Count how many lines in the data below include "images". Answer with the number only.

Start of RECORDS TO USE

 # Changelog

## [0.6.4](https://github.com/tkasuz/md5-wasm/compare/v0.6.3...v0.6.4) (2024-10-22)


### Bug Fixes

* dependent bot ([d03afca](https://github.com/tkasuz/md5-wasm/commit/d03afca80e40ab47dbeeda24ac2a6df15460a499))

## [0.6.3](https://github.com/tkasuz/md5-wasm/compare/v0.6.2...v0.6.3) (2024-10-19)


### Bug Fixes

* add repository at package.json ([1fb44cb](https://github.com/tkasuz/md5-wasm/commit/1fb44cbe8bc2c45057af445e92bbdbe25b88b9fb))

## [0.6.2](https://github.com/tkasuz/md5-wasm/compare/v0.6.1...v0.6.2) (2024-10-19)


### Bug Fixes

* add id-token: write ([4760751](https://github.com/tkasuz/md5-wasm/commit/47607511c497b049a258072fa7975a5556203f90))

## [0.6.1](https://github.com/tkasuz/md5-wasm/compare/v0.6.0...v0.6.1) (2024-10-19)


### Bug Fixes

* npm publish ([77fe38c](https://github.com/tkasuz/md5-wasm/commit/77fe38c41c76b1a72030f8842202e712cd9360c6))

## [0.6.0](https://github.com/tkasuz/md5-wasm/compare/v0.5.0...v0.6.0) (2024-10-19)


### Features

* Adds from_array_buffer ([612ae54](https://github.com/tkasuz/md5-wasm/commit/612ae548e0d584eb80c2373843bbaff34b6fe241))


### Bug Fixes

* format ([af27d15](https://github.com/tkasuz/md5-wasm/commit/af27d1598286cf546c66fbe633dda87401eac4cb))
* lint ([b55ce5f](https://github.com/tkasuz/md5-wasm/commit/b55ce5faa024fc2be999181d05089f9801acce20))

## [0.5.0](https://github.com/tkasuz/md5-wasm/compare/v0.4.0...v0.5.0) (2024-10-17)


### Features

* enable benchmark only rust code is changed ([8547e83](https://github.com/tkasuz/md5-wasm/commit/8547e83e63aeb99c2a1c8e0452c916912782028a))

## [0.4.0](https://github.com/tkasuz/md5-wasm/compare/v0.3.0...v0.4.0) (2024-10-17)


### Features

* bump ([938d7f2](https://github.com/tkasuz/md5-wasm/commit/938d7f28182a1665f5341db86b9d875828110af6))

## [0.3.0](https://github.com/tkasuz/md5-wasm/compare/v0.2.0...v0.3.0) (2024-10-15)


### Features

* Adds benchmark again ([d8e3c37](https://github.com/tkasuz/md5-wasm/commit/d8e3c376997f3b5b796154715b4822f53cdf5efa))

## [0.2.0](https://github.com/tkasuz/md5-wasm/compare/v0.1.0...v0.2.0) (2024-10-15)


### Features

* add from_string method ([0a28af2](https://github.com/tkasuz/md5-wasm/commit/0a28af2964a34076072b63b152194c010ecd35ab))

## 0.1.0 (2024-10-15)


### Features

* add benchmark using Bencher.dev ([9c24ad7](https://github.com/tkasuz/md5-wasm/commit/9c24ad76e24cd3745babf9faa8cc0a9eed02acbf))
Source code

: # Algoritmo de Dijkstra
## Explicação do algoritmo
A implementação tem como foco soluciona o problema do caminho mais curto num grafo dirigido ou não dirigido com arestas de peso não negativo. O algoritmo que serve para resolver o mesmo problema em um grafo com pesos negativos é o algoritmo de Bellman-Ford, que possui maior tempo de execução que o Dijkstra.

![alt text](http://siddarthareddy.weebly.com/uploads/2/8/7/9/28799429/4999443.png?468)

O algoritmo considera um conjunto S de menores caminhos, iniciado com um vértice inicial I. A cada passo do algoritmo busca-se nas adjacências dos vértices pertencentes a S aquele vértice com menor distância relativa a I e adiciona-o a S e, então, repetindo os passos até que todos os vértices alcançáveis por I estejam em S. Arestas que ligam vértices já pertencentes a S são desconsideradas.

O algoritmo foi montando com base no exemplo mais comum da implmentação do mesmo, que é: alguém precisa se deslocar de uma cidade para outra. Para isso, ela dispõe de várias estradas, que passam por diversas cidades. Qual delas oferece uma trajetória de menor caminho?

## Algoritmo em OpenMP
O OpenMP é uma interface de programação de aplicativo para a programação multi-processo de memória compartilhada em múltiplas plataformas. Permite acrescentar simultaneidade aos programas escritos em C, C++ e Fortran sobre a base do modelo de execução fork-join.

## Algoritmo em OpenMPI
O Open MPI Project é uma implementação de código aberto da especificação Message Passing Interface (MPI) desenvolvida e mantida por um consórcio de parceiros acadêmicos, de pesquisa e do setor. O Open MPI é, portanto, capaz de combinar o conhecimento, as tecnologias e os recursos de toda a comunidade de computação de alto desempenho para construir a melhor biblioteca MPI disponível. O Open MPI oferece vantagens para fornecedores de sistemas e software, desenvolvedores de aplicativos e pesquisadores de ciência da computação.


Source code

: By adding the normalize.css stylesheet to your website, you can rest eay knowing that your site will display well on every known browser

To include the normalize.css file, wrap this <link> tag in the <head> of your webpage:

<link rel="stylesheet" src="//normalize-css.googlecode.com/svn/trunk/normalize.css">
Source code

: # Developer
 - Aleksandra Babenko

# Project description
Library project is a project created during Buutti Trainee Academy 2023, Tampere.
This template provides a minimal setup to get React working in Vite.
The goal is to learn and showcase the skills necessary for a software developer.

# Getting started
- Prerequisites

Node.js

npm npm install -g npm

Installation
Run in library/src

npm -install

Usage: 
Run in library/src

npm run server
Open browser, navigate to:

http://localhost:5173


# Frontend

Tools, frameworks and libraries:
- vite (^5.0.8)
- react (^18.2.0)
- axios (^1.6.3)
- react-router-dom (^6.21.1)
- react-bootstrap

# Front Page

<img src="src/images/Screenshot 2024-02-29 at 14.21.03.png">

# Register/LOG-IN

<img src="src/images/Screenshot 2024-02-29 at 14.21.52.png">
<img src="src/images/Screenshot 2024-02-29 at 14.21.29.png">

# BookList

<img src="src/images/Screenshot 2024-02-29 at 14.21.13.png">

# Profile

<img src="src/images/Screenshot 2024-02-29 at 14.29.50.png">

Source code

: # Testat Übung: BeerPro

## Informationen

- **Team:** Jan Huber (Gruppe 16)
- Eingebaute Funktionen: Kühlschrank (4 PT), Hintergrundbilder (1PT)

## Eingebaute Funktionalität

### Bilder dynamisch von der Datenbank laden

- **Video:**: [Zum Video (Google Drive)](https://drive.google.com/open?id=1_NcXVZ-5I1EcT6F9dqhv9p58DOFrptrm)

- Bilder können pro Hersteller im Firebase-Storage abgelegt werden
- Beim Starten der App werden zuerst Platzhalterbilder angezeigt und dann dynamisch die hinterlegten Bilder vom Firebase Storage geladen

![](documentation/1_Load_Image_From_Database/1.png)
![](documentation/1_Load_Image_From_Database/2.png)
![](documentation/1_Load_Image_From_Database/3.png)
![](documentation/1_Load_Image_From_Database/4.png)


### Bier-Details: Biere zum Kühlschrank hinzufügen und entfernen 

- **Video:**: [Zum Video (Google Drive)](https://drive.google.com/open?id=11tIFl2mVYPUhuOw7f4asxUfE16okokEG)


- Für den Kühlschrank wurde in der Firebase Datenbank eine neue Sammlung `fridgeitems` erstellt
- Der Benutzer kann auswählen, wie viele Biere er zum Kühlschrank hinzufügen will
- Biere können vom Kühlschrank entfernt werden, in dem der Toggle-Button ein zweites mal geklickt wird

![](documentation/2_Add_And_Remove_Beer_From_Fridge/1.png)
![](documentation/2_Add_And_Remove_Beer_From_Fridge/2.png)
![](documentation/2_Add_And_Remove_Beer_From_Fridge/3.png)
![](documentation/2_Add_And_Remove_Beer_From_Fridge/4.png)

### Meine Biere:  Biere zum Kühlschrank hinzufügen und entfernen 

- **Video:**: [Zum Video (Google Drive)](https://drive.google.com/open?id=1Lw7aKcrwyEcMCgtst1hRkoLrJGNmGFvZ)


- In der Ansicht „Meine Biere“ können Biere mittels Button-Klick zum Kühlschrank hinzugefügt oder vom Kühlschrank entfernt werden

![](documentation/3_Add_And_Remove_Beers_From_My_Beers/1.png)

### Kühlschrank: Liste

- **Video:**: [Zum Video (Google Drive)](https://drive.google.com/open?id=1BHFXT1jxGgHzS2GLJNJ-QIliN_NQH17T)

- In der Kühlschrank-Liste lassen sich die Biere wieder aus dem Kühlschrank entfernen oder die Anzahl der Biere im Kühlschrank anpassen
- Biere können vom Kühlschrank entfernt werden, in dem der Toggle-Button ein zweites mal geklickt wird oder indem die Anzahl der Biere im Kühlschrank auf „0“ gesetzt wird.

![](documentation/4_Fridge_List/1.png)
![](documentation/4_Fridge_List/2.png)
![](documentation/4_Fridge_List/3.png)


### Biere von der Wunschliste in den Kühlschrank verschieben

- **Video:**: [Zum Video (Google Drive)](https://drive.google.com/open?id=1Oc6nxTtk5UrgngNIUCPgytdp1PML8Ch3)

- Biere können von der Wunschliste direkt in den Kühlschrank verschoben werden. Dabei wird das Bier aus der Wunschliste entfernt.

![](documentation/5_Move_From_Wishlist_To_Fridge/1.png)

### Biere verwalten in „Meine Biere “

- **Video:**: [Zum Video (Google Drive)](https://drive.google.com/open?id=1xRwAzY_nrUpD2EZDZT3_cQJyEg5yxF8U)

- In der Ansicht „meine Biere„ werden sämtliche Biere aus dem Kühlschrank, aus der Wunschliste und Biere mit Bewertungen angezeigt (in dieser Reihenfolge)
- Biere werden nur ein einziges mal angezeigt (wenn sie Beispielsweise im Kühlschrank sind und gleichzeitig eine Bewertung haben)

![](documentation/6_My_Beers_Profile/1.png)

End of RECORDS TO USE

**SOLVED EXERCISE:** 5